### Task prompt:
Every line of the entries below that carries the string "function" should be copied.

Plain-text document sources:
============

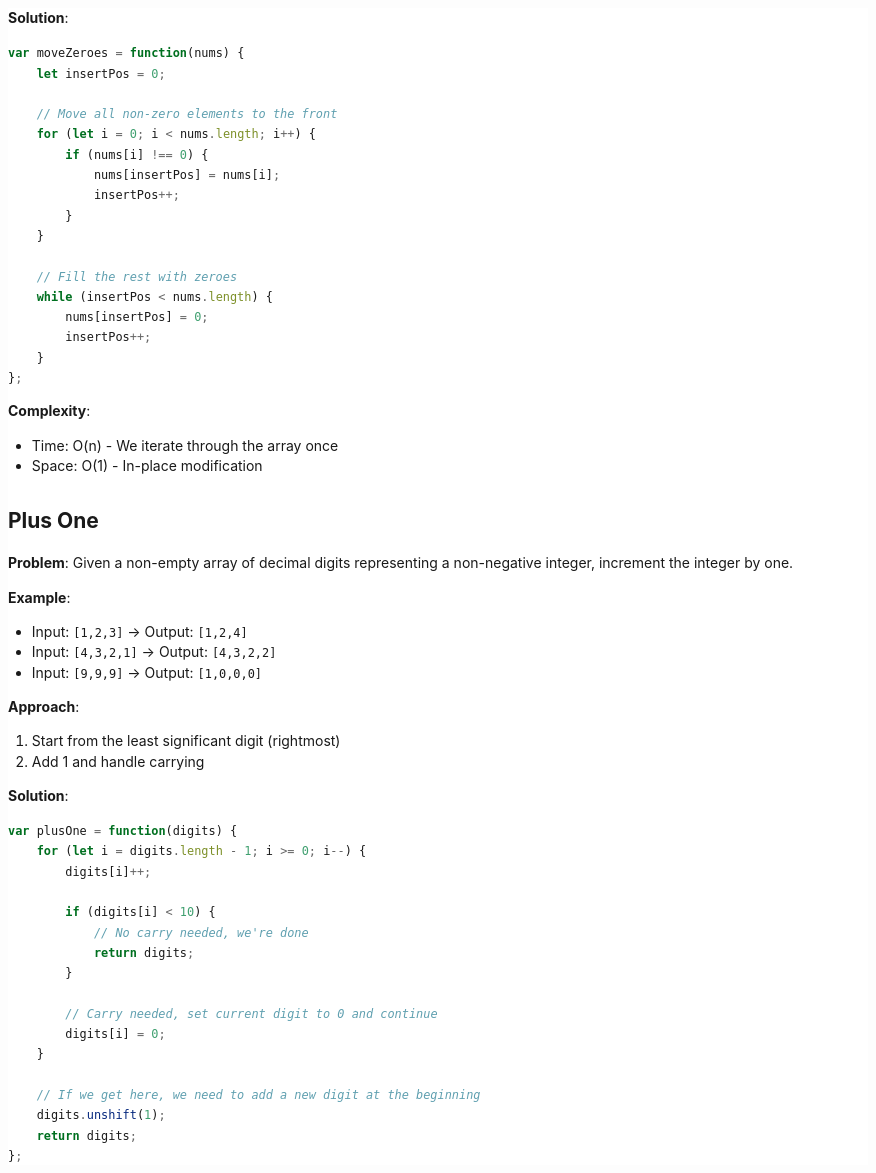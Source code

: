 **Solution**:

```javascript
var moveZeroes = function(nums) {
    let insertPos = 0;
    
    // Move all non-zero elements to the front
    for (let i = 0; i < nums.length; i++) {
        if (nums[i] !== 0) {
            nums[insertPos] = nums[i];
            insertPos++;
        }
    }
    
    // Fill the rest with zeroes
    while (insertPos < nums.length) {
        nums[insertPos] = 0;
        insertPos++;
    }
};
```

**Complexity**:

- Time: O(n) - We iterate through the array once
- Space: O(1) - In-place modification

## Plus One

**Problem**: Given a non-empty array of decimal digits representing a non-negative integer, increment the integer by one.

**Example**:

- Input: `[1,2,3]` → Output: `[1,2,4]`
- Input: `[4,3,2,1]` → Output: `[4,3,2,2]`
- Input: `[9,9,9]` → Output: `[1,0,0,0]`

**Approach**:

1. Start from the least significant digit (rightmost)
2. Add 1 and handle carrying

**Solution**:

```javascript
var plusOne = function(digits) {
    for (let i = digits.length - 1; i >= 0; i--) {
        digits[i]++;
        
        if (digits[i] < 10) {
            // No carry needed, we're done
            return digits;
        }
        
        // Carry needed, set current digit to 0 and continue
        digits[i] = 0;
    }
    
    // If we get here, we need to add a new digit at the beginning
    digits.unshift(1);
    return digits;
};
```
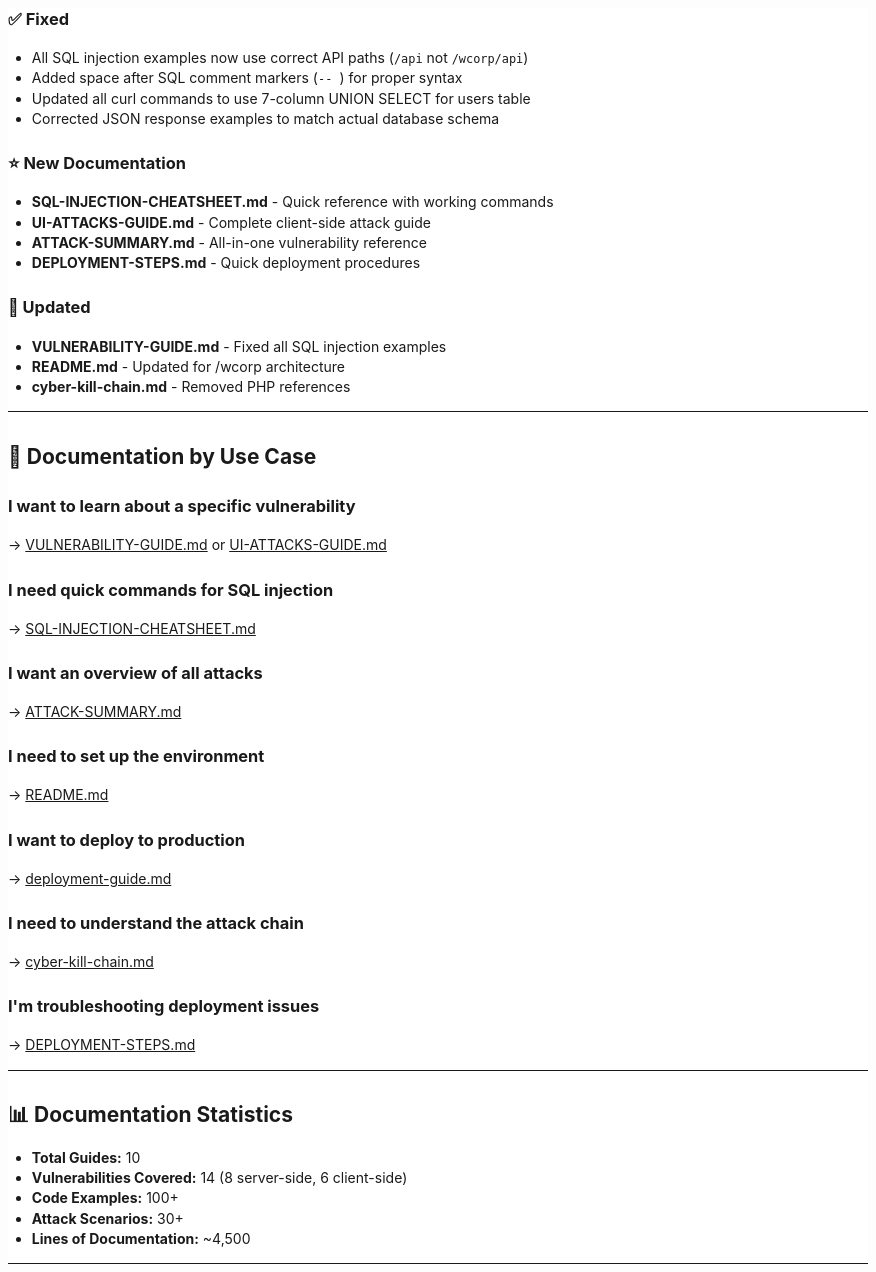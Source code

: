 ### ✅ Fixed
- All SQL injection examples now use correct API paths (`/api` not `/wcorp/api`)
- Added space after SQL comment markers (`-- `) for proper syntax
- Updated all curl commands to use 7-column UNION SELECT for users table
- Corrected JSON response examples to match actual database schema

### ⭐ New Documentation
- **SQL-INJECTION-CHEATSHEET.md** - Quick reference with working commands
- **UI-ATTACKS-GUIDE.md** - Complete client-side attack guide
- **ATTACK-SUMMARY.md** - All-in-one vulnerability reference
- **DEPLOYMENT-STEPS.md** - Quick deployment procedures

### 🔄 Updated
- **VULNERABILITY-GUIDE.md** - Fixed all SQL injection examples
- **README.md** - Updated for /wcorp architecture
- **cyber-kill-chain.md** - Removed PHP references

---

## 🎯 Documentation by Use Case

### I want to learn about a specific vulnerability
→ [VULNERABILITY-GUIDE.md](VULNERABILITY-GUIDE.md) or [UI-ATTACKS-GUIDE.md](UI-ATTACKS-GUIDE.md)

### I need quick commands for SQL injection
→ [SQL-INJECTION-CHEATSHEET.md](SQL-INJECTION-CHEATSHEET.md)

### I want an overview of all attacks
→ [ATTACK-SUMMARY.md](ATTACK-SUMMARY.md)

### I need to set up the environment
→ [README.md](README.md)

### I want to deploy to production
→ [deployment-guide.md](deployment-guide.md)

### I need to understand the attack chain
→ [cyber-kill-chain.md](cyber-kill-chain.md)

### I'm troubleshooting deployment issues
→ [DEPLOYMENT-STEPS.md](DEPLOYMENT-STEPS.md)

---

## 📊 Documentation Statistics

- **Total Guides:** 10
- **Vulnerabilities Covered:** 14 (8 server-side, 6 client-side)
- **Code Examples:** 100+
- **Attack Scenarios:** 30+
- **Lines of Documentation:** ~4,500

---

============

### Exercise solution:
var moveZeroes = function(nums) {
var plusOne = function(digits) {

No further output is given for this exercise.